WHAT IS NEEDED
Return only the lines running from the first line of the listing through the one with "# Function: createPlaygroundReactPreset", unchanged.

DATA

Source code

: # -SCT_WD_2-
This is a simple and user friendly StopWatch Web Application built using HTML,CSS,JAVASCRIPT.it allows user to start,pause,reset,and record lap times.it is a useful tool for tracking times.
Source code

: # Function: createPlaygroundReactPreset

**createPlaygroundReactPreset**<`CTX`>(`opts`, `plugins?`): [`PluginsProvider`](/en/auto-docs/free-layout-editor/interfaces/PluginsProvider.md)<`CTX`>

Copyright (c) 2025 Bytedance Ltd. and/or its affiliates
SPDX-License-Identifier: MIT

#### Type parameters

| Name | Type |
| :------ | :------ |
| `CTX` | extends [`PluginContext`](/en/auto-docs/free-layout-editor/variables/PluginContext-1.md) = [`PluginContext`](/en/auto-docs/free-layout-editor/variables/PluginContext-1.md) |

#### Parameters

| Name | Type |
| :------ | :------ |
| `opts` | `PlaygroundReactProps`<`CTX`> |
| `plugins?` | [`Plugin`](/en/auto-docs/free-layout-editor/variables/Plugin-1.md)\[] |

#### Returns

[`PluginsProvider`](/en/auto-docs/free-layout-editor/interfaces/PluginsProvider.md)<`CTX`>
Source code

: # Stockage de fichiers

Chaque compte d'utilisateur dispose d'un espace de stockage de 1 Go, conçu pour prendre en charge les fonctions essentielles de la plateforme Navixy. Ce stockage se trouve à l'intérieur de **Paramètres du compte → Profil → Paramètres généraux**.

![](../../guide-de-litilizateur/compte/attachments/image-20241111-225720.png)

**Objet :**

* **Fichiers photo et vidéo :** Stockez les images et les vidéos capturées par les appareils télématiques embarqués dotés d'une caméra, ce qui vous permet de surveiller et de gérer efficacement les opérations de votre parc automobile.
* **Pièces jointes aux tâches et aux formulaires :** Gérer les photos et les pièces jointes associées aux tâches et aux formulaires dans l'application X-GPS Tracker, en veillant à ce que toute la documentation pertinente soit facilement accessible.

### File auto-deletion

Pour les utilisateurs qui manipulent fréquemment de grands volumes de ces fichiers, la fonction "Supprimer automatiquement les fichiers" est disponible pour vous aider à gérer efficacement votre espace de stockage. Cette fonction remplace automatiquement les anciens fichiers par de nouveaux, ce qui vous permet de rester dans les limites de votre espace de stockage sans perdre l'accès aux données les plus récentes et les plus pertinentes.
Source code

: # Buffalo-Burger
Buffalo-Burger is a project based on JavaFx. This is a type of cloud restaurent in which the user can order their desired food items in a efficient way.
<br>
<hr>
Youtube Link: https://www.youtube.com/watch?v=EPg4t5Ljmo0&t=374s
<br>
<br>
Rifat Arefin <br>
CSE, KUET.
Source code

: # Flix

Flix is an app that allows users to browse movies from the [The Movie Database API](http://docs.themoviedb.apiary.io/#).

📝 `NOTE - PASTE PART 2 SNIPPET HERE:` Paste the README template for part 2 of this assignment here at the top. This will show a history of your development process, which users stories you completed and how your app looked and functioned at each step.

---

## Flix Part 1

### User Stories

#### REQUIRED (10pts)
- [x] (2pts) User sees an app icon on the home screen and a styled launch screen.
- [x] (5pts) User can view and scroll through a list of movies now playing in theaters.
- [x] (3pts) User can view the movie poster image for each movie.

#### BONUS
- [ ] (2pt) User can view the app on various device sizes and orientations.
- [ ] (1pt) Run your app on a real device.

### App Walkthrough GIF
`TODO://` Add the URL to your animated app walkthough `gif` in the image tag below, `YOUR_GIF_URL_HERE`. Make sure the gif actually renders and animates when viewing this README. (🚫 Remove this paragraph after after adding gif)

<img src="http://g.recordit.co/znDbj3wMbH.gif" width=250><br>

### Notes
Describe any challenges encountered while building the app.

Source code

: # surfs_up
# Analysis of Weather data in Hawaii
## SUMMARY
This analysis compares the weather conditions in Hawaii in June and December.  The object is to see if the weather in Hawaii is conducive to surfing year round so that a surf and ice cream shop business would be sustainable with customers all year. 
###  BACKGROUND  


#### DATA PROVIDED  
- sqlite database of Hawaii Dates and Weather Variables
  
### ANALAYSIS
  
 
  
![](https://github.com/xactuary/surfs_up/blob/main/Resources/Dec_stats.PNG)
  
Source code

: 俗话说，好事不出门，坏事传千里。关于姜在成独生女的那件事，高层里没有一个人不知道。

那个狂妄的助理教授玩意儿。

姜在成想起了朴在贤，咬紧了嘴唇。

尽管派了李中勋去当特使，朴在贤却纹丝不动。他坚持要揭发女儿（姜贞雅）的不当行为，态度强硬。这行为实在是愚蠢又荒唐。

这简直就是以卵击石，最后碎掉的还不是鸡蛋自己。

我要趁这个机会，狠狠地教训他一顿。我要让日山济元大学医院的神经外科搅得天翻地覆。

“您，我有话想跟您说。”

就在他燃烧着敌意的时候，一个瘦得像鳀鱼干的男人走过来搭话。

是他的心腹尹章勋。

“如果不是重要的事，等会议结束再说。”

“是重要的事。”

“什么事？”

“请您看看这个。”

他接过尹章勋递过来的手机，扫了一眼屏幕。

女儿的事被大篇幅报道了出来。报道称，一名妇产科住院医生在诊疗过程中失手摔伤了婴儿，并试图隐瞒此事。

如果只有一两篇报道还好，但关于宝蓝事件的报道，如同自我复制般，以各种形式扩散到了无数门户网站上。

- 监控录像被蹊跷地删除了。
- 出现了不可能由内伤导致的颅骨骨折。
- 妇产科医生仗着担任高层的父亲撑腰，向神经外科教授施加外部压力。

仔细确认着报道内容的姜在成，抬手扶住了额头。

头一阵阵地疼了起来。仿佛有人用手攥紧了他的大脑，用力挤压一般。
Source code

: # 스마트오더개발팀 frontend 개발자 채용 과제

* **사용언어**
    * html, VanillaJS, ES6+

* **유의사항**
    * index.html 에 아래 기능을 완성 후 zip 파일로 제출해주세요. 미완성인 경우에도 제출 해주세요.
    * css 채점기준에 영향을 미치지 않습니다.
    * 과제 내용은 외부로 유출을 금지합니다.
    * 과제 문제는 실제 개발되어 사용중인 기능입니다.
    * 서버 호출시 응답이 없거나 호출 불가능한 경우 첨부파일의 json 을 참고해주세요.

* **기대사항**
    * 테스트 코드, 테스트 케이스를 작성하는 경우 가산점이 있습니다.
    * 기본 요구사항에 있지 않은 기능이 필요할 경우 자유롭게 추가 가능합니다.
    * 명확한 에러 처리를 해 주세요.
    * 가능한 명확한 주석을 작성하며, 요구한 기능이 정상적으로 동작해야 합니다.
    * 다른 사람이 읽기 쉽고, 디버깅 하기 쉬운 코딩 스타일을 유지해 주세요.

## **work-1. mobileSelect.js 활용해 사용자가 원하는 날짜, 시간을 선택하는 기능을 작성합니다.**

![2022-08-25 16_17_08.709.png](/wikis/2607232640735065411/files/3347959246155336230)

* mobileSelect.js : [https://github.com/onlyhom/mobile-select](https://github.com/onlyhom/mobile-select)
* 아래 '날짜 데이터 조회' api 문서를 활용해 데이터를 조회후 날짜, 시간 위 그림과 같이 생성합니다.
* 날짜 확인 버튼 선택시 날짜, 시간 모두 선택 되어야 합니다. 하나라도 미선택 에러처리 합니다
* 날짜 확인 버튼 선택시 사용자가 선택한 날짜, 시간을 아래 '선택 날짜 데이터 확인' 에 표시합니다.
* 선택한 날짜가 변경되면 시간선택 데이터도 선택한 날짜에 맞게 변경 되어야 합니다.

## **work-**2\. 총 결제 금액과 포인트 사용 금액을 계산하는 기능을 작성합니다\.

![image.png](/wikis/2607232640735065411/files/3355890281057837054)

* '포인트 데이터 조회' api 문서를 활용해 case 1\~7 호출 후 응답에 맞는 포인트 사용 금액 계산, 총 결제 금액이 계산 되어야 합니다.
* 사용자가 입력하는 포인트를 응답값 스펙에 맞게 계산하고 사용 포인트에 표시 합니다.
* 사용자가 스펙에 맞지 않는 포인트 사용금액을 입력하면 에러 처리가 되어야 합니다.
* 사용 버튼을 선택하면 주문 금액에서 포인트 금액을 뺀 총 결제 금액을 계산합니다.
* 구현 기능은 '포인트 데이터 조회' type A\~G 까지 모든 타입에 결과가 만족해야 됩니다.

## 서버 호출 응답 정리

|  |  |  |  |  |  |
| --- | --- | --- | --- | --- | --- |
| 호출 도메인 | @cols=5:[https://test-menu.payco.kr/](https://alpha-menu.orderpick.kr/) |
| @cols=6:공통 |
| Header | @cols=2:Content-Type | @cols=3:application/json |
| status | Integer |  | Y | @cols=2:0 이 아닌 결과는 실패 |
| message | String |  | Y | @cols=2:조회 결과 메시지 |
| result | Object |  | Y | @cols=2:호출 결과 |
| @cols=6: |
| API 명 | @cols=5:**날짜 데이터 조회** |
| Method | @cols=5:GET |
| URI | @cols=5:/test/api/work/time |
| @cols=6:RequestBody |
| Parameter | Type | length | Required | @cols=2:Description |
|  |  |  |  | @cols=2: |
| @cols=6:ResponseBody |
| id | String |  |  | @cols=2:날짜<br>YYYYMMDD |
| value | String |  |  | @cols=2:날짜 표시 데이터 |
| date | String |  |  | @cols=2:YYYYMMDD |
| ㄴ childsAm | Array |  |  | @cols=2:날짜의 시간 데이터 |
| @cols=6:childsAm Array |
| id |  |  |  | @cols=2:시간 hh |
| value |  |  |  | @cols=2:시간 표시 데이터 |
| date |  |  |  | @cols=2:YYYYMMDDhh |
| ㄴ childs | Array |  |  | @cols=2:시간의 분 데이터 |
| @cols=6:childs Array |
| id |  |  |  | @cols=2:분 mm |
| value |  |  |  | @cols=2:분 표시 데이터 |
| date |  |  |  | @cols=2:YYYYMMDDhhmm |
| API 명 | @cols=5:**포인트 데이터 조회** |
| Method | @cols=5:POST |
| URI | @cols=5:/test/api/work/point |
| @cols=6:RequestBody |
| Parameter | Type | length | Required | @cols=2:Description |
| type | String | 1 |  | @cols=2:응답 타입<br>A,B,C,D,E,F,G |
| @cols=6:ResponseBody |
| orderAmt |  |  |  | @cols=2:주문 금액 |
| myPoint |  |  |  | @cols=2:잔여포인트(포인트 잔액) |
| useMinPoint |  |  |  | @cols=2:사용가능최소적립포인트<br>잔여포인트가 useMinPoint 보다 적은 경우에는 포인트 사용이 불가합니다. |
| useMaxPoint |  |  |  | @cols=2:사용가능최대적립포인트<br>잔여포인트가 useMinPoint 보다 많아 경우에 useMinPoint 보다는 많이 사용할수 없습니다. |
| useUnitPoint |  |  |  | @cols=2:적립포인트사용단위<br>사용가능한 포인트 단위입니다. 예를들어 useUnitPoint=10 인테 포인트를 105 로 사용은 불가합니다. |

ANSWER TO THIS EXERCISE
Source code

: # -SCT_WD_2-
This is a simple and user friendly StopWatch Web Application built using HTML,CSS,JAVASCRIPT.it allows user to start,pause,reset,and record lap times.it is a useful tool for tracking times.
Source code

: # Function: createPlaygroundReactPreset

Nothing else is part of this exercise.